For the month of July I plan to write every day. It will be a daunting task that will challenge me in more way than one but I’m committed to seeing this through. Some days I will be adding to current, on going manuscripts. On those days I will post here as more of an update or vent. I may or may not opt to write a little extra. Depends. But for the regular challenge days, expect to see a prompt and my take on it.
Here we go. Day One.
Prompt: BREAKING UP WITH WRITER’S BLOCK
Write a break up letter with Writer’s Block starting with “Dear Writer’s Block, it’s not you, it’s me…”

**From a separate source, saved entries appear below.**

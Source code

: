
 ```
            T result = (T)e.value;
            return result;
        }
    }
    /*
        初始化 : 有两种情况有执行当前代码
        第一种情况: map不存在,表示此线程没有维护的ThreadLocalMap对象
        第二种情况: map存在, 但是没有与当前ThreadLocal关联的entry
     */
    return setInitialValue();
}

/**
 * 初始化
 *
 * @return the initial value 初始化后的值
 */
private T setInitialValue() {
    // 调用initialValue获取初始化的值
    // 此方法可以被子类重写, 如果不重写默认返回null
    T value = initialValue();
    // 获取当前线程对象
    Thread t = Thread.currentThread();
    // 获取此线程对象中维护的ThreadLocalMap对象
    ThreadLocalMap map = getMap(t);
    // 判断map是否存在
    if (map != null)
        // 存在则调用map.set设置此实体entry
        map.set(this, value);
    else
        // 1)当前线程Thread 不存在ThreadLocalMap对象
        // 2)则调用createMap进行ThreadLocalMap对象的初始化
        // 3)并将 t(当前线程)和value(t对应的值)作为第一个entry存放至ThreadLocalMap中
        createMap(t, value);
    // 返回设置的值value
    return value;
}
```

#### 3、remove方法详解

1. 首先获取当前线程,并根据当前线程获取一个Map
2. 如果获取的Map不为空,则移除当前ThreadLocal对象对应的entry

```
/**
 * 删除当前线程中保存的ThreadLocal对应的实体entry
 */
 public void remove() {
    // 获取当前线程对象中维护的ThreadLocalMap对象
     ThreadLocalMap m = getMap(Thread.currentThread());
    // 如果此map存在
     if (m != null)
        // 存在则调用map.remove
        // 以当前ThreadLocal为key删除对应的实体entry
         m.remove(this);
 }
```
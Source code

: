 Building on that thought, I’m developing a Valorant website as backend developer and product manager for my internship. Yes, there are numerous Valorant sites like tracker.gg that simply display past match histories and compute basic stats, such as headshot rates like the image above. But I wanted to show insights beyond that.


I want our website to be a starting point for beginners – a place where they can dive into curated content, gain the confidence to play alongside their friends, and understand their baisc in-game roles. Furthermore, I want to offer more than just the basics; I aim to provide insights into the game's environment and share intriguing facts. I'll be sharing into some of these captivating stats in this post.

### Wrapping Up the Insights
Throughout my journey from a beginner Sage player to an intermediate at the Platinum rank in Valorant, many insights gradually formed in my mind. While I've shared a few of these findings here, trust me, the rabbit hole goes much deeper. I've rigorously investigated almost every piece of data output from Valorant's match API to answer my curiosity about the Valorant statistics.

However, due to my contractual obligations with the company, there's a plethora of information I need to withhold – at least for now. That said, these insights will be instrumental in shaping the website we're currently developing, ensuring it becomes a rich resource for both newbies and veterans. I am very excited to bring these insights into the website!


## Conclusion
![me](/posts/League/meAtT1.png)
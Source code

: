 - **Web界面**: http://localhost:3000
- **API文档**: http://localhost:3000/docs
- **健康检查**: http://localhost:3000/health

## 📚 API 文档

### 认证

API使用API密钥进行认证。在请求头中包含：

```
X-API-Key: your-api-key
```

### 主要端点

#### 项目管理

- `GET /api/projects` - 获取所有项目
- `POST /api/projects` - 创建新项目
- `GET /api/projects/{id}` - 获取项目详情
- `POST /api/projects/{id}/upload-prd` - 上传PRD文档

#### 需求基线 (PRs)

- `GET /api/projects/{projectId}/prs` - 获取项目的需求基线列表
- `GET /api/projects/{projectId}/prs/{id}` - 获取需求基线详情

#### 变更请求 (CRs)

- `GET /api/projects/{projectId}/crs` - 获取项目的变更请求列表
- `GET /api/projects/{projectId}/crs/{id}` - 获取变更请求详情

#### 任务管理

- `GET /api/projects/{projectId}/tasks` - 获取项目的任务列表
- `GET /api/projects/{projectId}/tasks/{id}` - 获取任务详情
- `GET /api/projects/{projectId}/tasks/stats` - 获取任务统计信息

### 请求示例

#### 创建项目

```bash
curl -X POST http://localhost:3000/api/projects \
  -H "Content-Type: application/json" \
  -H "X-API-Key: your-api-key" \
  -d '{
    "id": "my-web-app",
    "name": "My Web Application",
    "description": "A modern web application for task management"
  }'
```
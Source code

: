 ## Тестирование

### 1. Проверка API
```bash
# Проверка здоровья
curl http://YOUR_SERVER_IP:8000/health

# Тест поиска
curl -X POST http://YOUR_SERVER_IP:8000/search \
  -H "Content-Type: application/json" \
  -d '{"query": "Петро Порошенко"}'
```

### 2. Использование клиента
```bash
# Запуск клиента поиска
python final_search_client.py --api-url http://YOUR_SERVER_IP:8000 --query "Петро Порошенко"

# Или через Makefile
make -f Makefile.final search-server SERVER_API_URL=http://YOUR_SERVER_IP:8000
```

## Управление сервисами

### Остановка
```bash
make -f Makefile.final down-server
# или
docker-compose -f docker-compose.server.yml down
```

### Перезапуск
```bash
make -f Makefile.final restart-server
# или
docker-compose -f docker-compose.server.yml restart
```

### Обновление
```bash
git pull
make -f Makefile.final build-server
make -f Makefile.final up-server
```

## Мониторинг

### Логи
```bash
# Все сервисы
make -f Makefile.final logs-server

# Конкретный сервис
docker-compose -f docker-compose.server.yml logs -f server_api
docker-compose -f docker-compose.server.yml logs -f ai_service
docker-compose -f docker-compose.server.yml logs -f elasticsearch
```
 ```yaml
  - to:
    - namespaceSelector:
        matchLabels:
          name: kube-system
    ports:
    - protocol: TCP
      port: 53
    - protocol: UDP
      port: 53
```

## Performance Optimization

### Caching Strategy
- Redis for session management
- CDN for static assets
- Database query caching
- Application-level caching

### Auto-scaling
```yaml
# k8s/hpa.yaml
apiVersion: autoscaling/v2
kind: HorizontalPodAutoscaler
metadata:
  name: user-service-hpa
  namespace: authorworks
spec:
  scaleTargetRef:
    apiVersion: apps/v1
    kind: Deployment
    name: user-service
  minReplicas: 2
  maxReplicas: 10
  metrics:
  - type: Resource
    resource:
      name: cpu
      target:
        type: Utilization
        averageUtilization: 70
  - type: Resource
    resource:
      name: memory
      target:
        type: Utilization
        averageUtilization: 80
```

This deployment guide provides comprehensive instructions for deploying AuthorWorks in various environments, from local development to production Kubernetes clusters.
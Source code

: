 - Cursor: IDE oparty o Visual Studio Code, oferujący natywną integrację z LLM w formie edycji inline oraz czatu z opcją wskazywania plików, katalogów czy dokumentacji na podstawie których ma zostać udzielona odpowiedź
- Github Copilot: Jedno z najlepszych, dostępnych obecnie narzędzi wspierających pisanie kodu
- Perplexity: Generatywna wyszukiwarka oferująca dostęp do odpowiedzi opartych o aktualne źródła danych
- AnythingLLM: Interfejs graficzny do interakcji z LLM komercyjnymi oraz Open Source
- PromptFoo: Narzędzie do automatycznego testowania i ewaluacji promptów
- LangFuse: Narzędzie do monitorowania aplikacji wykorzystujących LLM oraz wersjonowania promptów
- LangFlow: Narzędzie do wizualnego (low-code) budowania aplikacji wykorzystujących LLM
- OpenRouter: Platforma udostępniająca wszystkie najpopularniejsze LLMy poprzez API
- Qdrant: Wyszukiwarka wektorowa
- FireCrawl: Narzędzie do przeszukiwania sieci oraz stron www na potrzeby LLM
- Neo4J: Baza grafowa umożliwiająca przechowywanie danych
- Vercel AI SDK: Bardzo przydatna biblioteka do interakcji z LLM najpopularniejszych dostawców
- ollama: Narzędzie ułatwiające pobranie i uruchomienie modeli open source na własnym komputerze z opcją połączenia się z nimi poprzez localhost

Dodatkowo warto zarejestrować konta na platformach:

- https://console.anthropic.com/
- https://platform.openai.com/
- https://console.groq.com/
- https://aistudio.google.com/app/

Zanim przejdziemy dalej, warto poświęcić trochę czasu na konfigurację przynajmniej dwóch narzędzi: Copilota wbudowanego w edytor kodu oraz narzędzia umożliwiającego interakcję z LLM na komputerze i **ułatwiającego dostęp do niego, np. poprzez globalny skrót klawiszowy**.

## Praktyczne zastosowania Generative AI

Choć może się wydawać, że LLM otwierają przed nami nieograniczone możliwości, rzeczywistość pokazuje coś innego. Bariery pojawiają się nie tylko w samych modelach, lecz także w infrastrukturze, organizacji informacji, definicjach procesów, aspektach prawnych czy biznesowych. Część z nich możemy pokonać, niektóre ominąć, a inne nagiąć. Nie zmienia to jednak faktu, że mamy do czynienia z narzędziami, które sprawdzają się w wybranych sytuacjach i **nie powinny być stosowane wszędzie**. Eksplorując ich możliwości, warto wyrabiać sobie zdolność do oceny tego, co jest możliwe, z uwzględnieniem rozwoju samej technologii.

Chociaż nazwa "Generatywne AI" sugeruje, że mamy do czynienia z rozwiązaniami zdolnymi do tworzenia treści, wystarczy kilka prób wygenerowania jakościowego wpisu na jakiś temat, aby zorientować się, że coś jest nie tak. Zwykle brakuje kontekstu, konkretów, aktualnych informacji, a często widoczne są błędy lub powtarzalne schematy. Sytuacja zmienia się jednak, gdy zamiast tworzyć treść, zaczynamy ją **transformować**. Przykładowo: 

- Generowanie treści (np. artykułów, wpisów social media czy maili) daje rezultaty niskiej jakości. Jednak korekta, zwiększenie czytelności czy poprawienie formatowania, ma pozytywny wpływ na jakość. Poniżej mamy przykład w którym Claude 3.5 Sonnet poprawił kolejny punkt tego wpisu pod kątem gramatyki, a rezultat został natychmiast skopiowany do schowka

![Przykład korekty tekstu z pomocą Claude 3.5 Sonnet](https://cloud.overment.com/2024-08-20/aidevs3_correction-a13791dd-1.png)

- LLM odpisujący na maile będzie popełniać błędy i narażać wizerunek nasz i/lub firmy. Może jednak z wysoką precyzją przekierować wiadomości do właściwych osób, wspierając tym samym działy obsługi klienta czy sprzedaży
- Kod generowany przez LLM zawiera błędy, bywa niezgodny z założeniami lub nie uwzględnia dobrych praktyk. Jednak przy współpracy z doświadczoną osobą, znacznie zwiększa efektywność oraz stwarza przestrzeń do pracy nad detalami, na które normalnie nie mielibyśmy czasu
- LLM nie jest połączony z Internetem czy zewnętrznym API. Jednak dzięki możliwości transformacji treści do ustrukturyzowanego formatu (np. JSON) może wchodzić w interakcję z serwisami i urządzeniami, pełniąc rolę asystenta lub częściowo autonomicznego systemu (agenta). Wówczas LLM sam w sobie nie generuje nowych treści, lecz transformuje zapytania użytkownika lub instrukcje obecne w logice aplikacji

(prompt taken from the Writer’s Digest Books, The Writing Prompt Boot Camp)
Dear Writer’s Block,
It’s not you, it’s me. Lately all I’ve been doing is placing blame on you for my own failures and when I’m not blaming you, I’m bad mouthing you. I know it got back to you, all the harsh things I’ve said, and for that I’m truly, deeply sorry.
All you’ve ever tried to do was push me to be the best I can be. I didn’t see it then. I couldn’t. I was too blinded by self pity and anger. It felt like I was being beaten down every day. I mistook your help as attacks. The silent treatments you used to break me out of my tunnel vision, they never worked but not because you didn’t try. No, it was because I didn’t try. I failed you when I failed myself.
You challenge me in mental ways no other can. Now that I know all you’ve attempted to do for me, I can go on with my eyes wide open. But, like with any couple who experience such hardships, I think we’re too broken to be fixed. It took me far too long to find my feet and even though I’m grateful for how you’ve helped me, I can’t shake my resentment. I don’t want to hate you and the more I think about it, I don’t want you to hate me.
I’m going to take some time off to just be on my own. I hope you find somebody else who will challenge you as much as you challenge them. You deserve a happy ending.